# Clustering

Clustering is an unsupervised machine learning method, as we are not telling the computer the groupings. Clustering is not the same as topic modeling, although clustering can yield topics. Clustering is a more restricted approach to grouping and visualizing data based on their similarity. If you only want to determine topics, a conventional LDA model will be more accurate as it allows for documents to be assigned to more than one topic. If you are looking for spatial relations and 1-1 assignment of documents to groupings, clustering will show this better.

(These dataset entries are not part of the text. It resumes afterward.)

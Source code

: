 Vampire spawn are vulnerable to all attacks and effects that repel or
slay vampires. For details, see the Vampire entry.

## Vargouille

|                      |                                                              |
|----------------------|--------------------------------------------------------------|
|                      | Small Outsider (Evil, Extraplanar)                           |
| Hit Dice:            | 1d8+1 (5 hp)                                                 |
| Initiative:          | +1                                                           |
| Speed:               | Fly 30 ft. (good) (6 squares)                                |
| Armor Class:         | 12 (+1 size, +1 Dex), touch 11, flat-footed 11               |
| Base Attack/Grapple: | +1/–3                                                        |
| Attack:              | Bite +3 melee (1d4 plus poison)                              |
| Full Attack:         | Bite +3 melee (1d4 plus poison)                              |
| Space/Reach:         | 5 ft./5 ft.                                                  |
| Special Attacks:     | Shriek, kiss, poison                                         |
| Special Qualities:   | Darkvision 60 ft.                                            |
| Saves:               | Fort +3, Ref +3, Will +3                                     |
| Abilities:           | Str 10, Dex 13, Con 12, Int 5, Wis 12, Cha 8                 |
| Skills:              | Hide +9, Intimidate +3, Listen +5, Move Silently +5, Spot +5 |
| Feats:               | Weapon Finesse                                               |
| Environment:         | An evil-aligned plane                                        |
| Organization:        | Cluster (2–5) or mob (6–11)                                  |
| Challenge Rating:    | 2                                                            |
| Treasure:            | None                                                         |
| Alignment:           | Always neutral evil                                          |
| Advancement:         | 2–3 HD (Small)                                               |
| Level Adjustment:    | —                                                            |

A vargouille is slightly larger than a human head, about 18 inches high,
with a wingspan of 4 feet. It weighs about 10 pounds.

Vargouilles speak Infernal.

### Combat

Much of this code has been adapted from [Brandon Rose](http://brandonrose.org/clustering).

First we'll define functions in order to collect tokenized words and stemmed words:

In [None]:
import nltk
from nltk.stem.snowball import SnowballStemmer
from string import punctuation

stemmer = SnowballStemmer("english")

def tokenize_only(text):
    tokens = [word.lower() for sent in nltk.sent_tokenize(text) for word in nltk.word_tokenize(sent)]
    filtered_tokens = [x for x in tokens if x not in punctuation] #word tokenizer cuts the possessives
    return filtered_tokens

def tokenize_and_stem(text):
    stems = [stemmer.stem(x) for x in tokenize_only(text)]
    return stems

Now we collect these from our paragraphs, this is only necessary to map out our data points after:

In [None]:
totalvocab_stemmed = []
totalvocab_tokenized = []

for d in docs:
    totalvocab_stemmed.extend(tokenize_and_stem(d))
    totalvocab_tokenized.extend(tokenize_only(d))

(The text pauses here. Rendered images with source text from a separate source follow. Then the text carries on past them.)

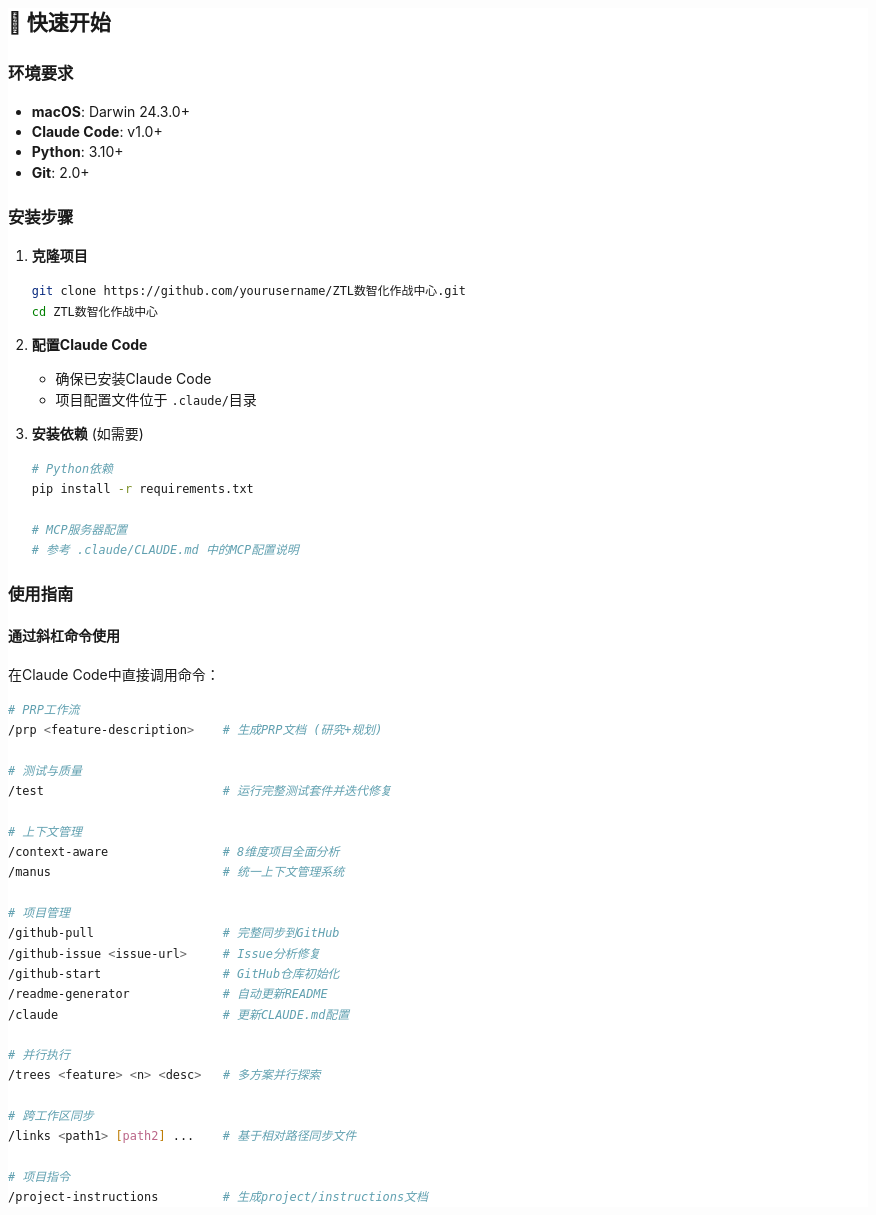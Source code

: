 
## 🚀 快速开始

### 环境要求

- **macOS**: Darwin 24.3.0+
- **Claude Code**: v1.0+
- **Python**: 3.10+
- **Git**: 2.0+

### 安装步骤

1. **克隆项目**

   ```bash
   git clone https://github.com/yourusername/ZTL数智化作战中心.git
   cd ZTL数智化作战中心
   ```
2. **配置Claude Code**

   - 确保已安装Claude Code
   - 项目配置文件位于 `.claude/`目录
3. **安装依赖** (如需要)

   ```bash
   # Python依赖
   pip install -r requirements.txt

   # MCP服务器配置
   # 参考 .claude/CLAUDE.md 中的MCP配置说明
   ```

### 使用指南

#### 通过斜杠命令使用

在Claude Code中直接调用命令：

```bash
# PRP工作流
/prp <feature-description>    # 生成PRP文档 (研究+规划)

# 测试与质量
/test                         # 运行完整测试套件并迭代修复

# 上下文管理
/context-aware                # 8维度项目全面分析
/manus                        # 统一上下文管理系统

# 项目管理
/github-pull                  # 完整同步到GitHub
/github-issue <issue-url>     # Issue分析修复
/github-start                 # GitHub仓库初始化
/readme-generator             # 自动更新README
/claude                       # 更新CLAUDE.md配置

# 并行执行
/trees <feature> <n> <desc>   # 多方案并行探索

# 跨工作区同步
/links <path1> [path2] ...    # 基于相对路径同步文件

# 项目指令
/project-instructions         # 生成project/instructions文档
```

Our data frame will map tokenized words to stemmed words, recalling our work with pandas in Day 3 of the introductory series:

In [None]:
import pandas as pd

vocab_frame = pd.DataFrame({'words': totalvocab_tokenized}, index = totalvocab_stemmed)
print (vocab_frame.shape[0])
print (vocab_frame)

We'll make a tfidf, *term freqency inverse document frequency*, matrix. A tfidf takes into account the frequency of a word in the entire corpus, and offsets it based on its frequency among documents (more here: https://en.wikipedia.org/wiki/Tf–idf):

In [None]:
from sklearn.feature_extraction.text import TfidfVectorizer

#define vectorizer parameters, max_df is maximum occurence in docs of word, min_df is opposite
#use .8 max to eliminate more common words, lower .2 looking for unique but not proper nouns
#use inverse document frequency, give more weight to rare words
tfidf_vectorizer = TfidfVectorizer(max_df=0.8, max_features=20000,
                                 min_df=0.2, stop_words='english',
                                 use_idf=True, tokenizer=tokenize_and_stem, ngram_range=(1,5))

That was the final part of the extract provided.